---- Extracted records

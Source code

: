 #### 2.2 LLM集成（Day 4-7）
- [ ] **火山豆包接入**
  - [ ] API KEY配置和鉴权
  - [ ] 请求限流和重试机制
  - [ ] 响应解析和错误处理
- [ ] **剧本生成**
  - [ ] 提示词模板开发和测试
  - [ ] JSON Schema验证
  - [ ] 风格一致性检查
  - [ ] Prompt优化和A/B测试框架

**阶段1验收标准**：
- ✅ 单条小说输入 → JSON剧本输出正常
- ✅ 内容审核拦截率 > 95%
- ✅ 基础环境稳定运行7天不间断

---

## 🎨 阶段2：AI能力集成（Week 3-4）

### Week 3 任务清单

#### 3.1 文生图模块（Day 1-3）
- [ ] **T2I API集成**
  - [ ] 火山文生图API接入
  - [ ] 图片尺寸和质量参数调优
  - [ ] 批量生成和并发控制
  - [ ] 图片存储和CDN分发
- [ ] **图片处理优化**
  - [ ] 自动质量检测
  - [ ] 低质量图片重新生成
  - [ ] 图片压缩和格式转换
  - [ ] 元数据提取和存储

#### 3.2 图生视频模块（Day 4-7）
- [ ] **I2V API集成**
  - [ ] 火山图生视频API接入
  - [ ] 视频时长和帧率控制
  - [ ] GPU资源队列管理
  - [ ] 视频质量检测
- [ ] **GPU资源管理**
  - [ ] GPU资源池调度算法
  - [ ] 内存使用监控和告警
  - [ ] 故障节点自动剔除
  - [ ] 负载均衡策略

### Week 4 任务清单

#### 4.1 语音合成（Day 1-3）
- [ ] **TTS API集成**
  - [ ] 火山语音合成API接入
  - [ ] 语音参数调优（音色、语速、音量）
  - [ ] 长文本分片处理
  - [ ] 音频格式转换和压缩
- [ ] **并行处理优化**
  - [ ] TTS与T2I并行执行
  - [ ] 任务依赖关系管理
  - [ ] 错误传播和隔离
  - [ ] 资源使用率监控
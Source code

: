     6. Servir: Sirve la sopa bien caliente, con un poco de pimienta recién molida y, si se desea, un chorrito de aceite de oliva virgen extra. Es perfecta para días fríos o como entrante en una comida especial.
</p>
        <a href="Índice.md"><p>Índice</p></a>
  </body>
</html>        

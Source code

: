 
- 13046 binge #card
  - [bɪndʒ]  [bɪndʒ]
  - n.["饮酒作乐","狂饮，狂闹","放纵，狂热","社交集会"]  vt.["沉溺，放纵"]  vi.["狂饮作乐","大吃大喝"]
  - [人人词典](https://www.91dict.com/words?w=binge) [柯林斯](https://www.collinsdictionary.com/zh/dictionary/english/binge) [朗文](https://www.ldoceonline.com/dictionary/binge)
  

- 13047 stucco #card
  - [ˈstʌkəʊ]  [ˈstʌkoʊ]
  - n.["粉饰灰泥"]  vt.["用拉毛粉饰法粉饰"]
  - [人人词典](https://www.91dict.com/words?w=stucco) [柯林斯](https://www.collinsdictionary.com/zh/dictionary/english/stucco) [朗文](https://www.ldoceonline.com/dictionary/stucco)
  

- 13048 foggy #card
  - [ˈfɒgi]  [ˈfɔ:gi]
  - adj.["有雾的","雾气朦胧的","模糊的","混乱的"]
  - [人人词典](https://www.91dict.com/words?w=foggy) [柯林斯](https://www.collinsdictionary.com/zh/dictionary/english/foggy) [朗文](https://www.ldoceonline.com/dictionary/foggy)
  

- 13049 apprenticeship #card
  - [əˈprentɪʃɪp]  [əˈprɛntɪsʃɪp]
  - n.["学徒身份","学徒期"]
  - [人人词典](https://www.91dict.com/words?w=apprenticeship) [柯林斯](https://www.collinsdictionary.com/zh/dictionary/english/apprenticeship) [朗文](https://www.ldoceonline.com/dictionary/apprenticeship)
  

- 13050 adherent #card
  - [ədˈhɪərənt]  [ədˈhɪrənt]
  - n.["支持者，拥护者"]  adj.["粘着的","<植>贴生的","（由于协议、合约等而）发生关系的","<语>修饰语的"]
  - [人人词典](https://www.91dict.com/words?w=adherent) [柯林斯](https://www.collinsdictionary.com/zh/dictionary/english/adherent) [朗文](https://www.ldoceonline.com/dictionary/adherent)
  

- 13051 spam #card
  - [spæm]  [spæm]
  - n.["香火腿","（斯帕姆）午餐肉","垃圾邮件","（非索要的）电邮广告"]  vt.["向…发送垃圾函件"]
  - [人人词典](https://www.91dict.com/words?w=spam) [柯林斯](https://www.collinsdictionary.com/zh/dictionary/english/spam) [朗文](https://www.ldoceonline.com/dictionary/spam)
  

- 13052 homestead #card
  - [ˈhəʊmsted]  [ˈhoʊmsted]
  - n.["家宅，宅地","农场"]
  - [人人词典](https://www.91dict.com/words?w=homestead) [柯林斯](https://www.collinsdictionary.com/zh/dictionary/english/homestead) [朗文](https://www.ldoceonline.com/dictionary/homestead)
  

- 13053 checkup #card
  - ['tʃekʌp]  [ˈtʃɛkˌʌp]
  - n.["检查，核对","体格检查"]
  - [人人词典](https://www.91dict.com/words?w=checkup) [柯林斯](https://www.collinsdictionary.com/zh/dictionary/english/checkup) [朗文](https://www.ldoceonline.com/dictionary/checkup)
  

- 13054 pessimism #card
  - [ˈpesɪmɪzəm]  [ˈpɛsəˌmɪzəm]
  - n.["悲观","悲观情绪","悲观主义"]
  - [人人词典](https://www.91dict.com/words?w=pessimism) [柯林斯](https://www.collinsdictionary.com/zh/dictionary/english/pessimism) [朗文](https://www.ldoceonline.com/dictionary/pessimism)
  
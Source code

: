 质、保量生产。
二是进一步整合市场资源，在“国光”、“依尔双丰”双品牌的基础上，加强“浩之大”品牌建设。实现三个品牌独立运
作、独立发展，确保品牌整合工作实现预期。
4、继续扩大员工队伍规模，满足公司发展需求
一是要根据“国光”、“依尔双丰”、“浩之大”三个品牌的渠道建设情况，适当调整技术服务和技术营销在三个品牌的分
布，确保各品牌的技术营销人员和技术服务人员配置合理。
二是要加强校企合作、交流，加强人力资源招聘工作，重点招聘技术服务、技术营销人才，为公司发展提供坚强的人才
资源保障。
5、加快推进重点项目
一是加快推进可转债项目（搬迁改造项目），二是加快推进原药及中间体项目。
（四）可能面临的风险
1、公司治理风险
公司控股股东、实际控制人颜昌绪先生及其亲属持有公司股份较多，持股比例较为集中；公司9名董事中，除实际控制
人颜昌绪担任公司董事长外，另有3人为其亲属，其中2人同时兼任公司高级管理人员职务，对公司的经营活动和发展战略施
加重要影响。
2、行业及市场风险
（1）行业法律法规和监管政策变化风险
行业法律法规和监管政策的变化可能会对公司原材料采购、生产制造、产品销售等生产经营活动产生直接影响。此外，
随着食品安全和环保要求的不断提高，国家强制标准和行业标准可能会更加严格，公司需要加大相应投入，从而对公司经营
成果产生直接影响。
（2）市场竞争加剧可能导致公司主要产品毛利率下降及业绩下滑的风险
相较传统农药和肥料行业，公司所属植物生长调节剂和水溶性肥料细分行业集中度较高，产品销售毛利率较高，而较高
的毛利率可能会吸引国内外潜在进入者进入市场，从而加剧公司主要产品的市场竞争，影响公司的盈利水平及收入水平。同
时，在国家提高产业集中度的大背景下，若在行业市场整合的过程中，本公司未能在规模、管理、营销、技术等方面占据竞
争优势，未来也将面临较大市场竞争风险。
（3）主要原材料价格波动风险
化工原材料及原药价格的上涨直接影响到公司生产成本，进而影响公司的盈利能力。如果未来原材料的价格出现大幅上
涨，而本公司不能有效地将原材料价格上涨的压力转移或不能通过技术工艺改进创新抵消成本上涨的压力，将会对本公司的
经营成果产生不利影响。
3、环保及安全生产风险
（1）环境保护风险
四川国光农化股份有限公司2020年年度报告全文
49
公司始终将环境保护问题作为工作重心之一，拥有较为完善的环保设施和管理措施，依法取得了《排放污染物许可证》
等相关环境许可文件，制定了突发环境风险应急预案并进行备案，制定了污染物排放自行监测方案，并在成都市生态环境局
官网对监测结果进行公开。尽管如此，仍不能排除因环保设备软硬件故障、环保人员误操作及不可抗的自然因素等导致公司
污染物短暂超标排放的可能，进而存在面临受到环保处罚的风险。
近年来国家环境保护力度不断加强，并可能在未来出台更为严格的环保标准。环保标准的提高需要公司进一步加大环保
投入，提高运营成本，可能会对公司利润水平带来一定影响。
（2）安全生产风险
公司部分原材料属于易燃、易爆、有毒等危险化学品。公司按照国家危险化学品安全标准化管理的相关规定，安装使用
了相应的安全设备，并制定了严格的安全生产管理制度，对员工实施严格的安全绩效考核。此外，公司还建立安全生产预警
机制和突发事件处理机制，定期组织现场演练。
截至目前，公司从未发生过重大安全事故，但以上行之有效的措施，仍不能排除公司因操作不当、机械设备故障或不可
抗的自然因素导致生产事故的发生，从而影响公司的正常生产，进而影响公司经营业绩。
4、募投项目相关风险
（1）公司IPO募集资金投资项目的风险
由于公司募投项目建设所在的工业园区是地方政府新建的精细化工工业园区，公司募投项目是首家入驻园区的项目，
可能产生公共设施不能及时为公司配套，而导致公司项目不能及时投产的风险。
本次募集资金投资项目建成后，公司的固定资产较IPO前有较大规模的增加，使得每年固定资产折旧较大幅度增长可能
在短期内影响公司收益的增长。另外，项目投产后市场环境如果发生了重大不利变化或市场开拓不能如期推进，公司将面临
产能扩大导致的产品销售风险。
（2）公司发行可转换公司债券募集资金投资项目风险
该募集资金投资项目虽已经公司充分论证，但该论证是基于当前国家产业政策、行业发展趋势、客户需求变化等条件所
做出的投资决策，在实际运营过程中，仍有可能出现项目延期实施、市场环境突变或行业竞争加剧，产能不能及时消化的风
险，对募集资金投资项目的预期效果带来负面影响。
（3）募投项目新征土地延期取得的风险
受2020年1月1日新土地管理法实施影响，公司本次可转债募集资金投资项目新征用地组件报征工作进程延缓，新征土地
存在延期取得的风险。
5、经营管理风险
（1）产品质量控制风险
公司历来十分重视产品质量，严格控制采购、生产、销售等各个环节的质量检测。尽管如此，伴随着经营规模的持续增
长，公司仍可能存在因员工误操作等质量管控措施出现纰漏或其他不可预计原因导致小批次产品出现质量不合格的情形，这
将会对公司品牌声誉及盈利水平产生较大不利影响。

--------

▸ Instructions to follow
State in a single number how many lines in the data include the word "尽管如此".

▸ Exercise answer
2